As a solution, Israelite said that now is the time to revisit the SIRA Act (Section 115 Reform Act) of 2006, which never made its way successfully through Congress to become the law of the land.
He urged that legislation be crafted that would create designated agents to act on behalf of all music publishers for synch and mechanical rights. He said that it didn't have to be one agent, it could be a small number similar to the set-up of ASCAP, SESAC and BMI. As long as they agents were competitive and publishers had the right to align with any one of the appointed agents they so chose, and could switch if they wanted to, that would fill the void.
Otherwise, he warned, the music industry would lose out on creative business models, which might never launch because of the complicated licensing situation. Moreover, Israelite noted that the reform would only be in circumstances where the user requires blanket licenses. Publishers could still cut individual deals in situations that make sense.
He cited the Youtube litigation as a situation warranting some kind of mass synchronization vehicle. In that litigation, music publishers and other entertainment rights holders including Viacom are seeking to overturn a court decision in favor of the website. That decision said that when user-generated video's containing copyrighted materials are uploaded to Youtube by users other than the rights owners, the site is protected by the fair-use provision provided by the safe harbor element of the Digital Millennium's Copyright Act.
But what if Youtube conceded and wanted to be properly licensed? "We wouldn't be able" to provide them with an easy solution for mass synchronization licensing, he said. That's why its time to revisit the SIRA Act.
He made the point that in revisiting the SIRA Act, other music publishing issues might also be resolved. For example, music publishers don't think it is fair that they get only 9 cents from a $1.29 list-priced downloaded song while the master rights owners get 81 cents.

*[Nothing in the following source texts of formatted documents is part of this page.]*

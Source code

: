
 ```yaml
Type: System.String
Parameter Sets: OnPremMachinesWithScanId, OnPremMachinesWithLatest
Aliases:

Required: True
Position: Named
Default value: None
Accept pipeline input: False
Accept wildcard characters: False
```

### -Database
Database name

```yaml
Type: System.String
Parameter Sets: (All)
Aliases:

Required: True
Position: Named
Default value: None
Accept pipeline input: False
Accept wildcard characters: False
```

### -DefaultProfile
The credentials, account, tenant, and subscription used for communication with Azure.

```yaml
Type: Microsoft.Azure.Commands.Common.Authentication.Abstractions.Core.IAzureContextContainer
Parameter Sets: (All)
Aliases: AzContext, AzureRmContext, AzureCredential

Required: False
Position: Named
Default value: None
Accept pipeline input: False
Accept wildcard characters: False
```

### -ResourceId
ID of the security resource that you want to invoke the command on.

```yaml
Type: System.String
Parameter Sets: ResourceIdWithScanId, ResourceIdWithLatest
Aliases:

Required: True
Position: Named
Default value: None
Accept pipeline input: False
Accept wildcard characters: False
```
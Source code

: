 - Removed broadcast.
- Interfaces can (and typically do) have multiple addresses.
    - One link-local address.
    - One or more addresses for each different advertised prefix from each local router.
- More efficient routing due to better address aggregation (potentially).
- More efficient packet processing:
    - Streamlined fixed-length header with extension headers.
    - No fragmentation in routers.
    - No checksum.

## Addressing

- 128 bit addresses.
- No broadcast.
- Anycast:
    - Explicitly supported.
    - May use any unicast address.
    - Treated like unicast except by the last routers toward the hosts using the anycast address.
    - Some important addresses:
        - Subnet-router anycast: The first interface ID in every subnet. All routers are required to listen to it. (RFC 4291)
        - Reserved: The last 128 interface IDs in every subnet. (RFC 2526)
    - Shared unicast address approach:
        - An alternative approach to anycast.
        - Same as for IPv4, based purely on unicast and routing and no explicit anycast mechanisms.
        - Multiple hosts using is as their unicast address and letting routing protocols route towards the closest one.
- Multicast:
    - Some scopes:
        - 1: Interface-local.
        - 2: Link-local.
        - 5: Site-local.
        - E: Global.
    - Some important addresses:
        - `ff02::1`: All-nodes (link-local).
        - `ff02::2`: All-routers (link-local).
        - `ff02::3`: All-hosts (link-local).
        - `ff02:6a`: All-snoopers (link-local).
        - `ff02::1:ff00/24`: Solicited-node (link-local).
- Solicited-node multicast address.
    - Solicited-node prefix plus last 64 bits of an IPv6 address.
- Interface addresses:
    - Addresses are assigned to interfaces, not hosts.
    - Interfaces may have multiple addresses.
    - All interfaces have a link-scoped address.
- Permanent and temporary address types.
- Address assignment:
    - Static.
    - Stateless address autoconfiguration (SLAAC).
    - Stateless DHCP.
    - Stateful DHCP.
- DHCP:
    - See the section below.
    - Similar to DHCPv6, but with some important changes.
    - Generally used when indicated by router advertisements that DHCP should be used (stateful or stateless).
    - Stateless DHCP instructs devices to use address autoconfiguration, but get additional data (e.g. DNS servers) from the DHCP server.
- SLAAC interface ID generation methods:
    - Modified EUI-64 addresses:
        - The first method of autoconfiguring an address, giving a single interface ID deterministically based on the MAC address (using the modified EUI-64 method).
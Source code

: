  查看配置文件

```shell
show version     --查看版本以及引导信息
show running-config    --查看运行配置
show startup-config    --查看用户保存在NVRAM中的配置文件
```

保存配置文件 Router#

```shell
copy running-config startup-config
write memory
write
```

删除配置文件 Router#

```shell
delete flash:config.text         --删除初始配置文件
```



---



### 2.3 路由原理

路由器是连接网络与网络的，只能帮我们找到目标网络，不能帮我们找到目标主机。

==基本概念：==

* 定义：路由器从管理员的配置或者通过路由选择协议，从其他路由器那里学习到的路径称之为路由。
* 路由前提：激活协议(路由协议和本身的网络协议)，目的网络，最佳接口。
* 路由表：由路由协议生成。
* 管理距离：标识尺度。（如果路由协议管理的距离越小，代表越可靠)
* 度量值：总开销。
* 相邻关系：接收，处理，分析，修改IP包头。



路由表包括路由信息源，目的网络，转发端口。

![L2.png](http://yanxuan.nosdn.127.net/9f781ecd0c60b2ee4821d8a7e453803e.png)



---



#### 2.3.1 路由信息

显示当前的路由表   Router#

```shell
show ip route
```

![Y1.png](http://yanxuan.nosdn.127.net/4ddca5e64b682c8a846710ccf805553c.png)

Later, Israelite told Billboard that the NMPA was working with record labels and digital companies on how to draft such legislation. "We are far along in concept, but there is nothing on paper yet," he said. The industry won't even reach out to Congress until everything is negotiated and ready to go. "This shouldn't be controversial [legislation]," he said. "We will all come together to support it."
Earlier, U.S. Immigration and Customs Enforcement (ICE) Director John Morton opened the meeting with a keynote address that began with the admission: "I am here because I feel your industry is under assault from IP thieves and counterfeiters,'" Morton said. "We haven't done enough about it." But that has changed with the current Obama administration he said.
Among the steps the administration has taken is the creation of an IP Center in Arlington Va., which includes not only ICE staffers but personnel from Interpol and other agencies from countries like Canada and Mexico.
In one of its more controversial actions, ICE has been targeting infringing websites and seizing the assets.
As a result he said a lot of other sites came down just because they thought we were going to go after them. When ICE started putting seizure banners on sites, it had an unanticipated reaction. Even more people went to visit the sites to see the seizure banners. What ICE started doing was putting up educational messages about copyright infringement.
Ken Feinberg, the managing partner of Feinberg Rozen lawfirm, gave the other keynote address. He was appointed the special master of the administration of payout from the pending-and-unmatched funds. So far, $161 million has been paid out, to over 1,200 music publishers, he reported to NMPA members.
He called the pending-and unmatched settlement that he administered unusual because very rarely is he presented with a negotiated solution on the front-end.
There was one big problem, he conceded. That occurred when he realized there were over 2,350 songs with "conflicts", where ownership claims in each of those songs added up to more than 100% ownership. But today, through privately held negotiations, that has been reduced to 52 conflicts, which he labeled a tremendous achievement.
Finally, beyond the settlement, Feinberg noted that while there are thousands of trade associations in Washington very few have more input than the NMPA.